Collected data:

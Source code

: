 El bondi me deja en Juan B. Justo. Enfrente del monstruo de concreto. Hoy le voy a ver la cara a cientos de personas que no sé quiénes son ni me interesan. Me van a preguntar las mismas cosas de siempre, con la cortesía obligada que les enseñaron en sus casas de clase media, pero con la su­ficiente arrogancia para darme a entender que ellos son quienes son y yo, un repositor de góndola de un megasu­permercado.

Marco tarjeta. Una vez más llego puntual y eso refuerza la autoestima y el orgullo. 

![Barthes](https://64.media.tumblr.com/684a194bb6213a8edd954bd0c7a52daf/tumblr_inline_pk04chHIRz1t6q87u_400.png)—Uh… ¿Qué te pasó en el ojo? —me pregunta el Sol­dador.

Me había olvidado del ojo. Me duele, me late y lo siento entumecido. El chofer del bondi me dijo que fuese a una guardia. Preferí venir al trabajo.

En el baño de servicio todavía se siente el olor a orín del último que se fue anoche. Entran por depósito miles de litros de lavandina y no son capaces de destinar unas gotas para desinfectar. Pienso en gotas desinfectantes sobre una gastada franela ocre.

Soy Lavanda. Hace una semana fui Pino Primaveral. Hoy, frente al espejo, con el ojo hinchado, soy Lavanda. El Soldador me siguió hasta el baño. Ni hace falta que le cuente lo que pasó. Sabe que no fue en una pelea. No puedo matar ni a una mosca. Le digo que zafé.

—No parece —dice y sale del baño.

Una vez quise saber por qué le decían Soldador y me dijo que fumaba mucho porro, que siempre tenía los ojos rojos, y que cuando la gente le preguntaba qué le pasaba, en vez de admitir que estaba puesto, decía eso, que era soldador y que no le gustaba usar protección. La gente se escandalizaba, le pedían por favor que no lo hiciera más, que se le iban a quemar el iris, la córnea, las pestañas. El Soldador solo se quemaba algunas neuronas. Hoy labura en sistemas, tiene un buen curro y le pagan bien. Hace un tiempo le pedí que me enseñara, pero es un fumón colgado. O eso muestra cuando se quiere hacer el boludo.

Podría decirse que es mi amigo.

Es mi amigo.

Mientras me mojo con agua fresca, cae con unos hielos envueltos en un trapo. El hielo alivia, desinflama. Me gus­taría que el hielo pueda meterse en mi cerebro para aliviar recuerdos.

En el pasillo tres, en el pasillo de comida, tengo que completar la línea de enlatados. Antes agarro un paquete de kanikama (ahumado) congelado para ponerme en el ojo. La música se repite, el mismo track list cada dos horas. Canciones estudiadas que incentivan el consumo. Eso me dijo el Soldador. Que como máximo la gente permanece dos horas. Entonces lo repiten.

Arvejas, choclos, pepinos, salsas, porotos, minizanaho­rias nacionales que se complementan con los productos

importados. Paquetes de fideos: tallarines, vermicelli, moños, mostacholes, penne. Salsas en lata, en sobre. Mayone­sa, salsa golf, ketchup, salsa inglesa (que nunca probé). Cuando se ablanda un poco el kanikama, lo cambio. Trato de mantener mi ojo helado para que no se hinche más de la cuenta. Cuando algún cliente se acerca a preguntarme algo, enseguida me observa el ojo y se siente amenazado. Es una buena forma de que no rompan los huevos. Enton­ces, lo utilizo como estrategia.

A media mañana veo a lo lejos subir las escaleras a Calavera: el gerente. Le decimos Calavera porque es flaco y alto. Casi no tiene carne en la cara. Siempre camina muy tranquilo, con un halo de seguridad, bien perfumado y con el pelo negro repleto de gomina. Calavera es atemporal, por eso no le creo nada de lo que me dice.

#### [What you need to do]
Copy the lines of the data above exactly as written, beginning with the line containing "En el baño de" and ending with the line containing "Mientras me mojo", and leave out all other lines.

#### [The completed task]
En el baño de servicio todavía se siente el olor a orín del último que se fue anoche. Entran por depósito miles de litros de lavandina y no son capaces de destinar unas gotas para desinfectar. Pienso en gotas desinfectantes sobre una gastada franela ocre.

Soy Lavanda. Hace una semana fui Pino Primaveral. Hoy, frente al espejo, con el ojo hinchado, soy Lavanda. El Soldador me siguió hasta el baño. Ni hace falta que le cuente lo que pasó. Sabe que no fue en una pelea. No puedo matar ni a una mosca. Le digo que zafé.

—No parece —dice y sale del baño.

Una vez quise saber por qué le decían Soldador y me dijo que fumaba mucho porro, que siempre tenía los ojos rojos, y que cuando la gente le preguntaba qué le pasaba, en vez de admitir que estaba puesto, decía eso, que era soldador y que no le gustaba usar protección. La gente se escandalizaba, le pedían por favor que no lo hiciera más, que se le iban a quemar el iris, la córnea, las pestañas. El Soldador solo se quemaba algunas neuronas. Hoy labura en sistemas, tiene un buen curro y le pagan bien. Hace un tiempo le pedí que me enseñara, pero es un fumón colgado. O eso muestra cuando se quiere hacer el boludo.

Podría decirse que es mi amigo.

Es mi amigo.

Mientras me mojo con agua fresca, cae con unos hielos envueltos en un trapo. El hielo alivia, desinflama. Me gus­taría que el hielo pueda meterse en mi cerebro para aliviar recuerdos.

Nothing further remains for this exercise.